Learning From the Incas
Updated: May 23, 2021
Throughout Peru there are thousands of ruins that demonstrate the engineering prowess of the Incas. Near Apu Winery are some of the most impressive examples, such as the agricultural terraces of Moray and the irrigation canals of Sayhuite. By planting grapes near so many spectacular ruins, in the ancestral land of the Incas, we were inspired to explore the idea of reviving some of the extinct agricultural techniques of Peru. In the end, the choice was obvious; adopting the agricultural practices of the Incas was a necessary and sustainable option for Apu.
The movement back to ancestral roots is slowly gathering momentum among farmers in the Andes. As Cynthia Graber points out in her article "Farming Like the Incas", the Andean people are recovering ancestral methods because they use water more efficiently and "modern farmers also believe that the Inca ways can offer simple solutions to help protect the supply of community food in the face of climate change ".
When choosing an irrigation system for our vineyards, we looked to the past for answers. Using a system adopted from Andean ancestors, we efficiently channeled the water from the high altitudes. In addition, the concept of Inca terraces allowed us to plant grapes on the steep slopes of the Curahuasi Valley. In this blog post, we will delve into the topic of these terraces, discussing their benefits and explaining how they made this viticulture project possible.
According to Graber, "at the height of the Inca civilization, in the year 1400, the terrace system covered about a million hectares throughout Peru and fed the vast empire." When traveling through the Andes today, the remains of these terraces are omnipresent, giving one an idea of their importance in the past. The most famous example may be the remarkable terraces of Moray. Archaeologists believe that the circular terraces of Moray allowed the Incas to experiment with agriculture at different heights. However, they had many other uses, such as erosion control, improved water absorption, isolation of plants and roots, soil aeration, increased exposure to sunlight, and facilitation of farming in difficult terrain.

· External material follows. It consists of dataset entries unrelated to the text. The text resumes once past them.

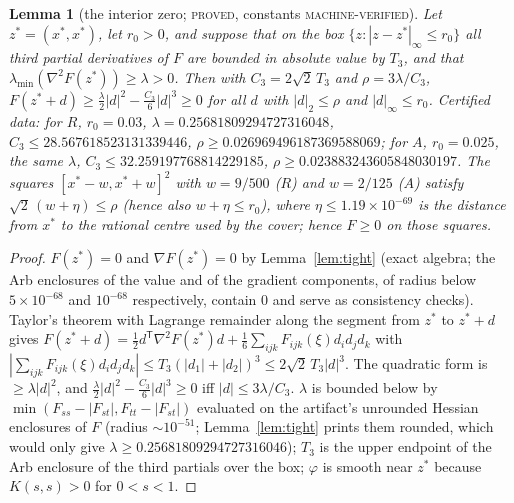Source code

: \documentclass[11pt]{article}
\theoremstyle{plain}
\newtheorem{lemma}[theorem]{Lemma}
\theoremstyle{definition}
\theoremstyle{remark}
\newcommand{\lbl}[1]{\textsc{#1}}
\begin{document}
\begin{lemma}[the interior zero; \lbl{proved}, constants \lbl{machine-verified}]\label{lem:local}
Let $z^\ast=(x^\ast,x^\ast)$, let $r_0>0$, and suppose that on the box
$\{z:|z-z^\ast|_\infty\le r_0\}$ all third partial derivatives of $F$ are
bounded in absolute value by $T_3$, and that $\lambda_{\min}(\nabla^2F(z^\ast))\ge\lambda>0$.
Then with $C_3=2\sqrt2\,T_3$ and $\rho=3\lambda/C_3$,
$F(z^\ast+d)\ge\tfrac\lambda2|d|^2-\tfrac{C_3}6|d|^3\ge0$ for all $d$ with
$|d|_2\le\rho$ and $|d|_\infty\le r_0$.  Certified data: for $R$,
$r_0=0.03$, $\lambda=0.25681809294727316048$, $C_3\le28.567618523131339446$,
$\rho\ge0.026969496187369588069$; for $A$, $r_0=0.025$, the same $\lambda$,
$C_3\le32.259197768814229185$, $\rho\ge0.023883243605848030197$.  The squares
$[x^\ast-w,x^\ast+w]^2$ with $w=9/500$ ($R$) and $w=2/125$ ($A$) satisfy
$\sqrt2\,(w+\eta)\le\rho$ (hence also $w+\eta\le r_0$), where
$\eta\le1.19\times10^{-69}$ is the distance from $x^\ast$ to the rational
centre used by the cover; hence $F\ge0$ on those squares.
\end{lemma}
\begin{proof}
$F(z^\ast)=0$ and $\nabla F(z^\ast)=0$ by Lemma~\ref{lem:tight} (exact algebra;
the Arb enclosures of the value and of the gradient components, of radius
below $5\times10^{-68}$ and $10^{-68}$ respectively, contain $0$ and serve as
consistency checks).  Taylor's theorem with Lagrange remainder along the
segment from $z^\ast$ to $z^\ast+d$ gives
$F(z^\ast+d)=\tfrac12d^{\mathsf T}\nabla^2F(z^\ast)d+\tfrac16\sum_{ijk}F_{ijk}(\xi)d_id_jd_k$
with $|\sum_{ijk}F_{ijk}(\xi)d_id_jd_k|\le T_3(|d_1|+|d_2|)^3\le2\sqrt2\,T_3|d|^3$.
The quadratic form is $\ge\lambda|d|^2$, and
$\tfrac\lambda2|d|^2-\tfrac{C_3}6|d|^3\ge0$ iff $|d|\le3\lambda/C_3$.
$\lambda$ is bounded below by $\min(F_{ss}-|F_{st}|,F_{tt}-|F_{st}|)$ evaluated
on the artifact's unrounded Hessian enclosures of $F$ (radius $\sim10^{-51}$;
Lemma~\ref{lem:tight} prints them rounded, which would only give
$\lambda\ge0.25681809294727316046$); $T_3$ is the upper endpoint of the Arb
enclosure of the third partials over the box; $\varphi$ is smooth near
$z^\ast$ because $K(s,s)>0$ for $0<s<1$.
\end{proof}
\end{document}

While we had found the perfect conditions for viticulture here in Curahuasi, a major obstacle remained: how to farm on the 40-degree slopes. Surprisingly, the answer was scattered across the Andean slopes: Inca terraces. After studying the engineering creations that remained abandoned in the Andes for more than 500 years, we realized that the solution was quite simple. We would create a ladder of 1 meter wide terraces on our 40 degree slope. Now, on a vertical plot of land once considered inhospitable for crops, there are 55 terraces, perfect rows of thriving vines. Thanks to the Incas, we now reap the full benefits of our land, maximizing water efficiency, avoiding erosion, isolating our plants and allowing us to cultivate in this difficult terrain.
We were the first to start a viticulture project in this area, but we hope we will not be the last. Our success story can be applied across the Andes. Using this terracing method to promote crop diversification, the Cusco and Apurímac regions could benefit enormously, making a long-term investment to offset the effects of global warming and reduce poverty.
Graber, Cynthia. "Farming Like the Incas". Smithsonian.com, Smithsonian Institution, 6 de septiembre de 2011, www.smithsonianmag.com/history/farming-like-the-incas-70263217/.
"Agricultura incaica". Wikipedia, Wikimedia Foundation, 27 feb. 2019, en.wikipedia.org/wiki/Incan_agriculture.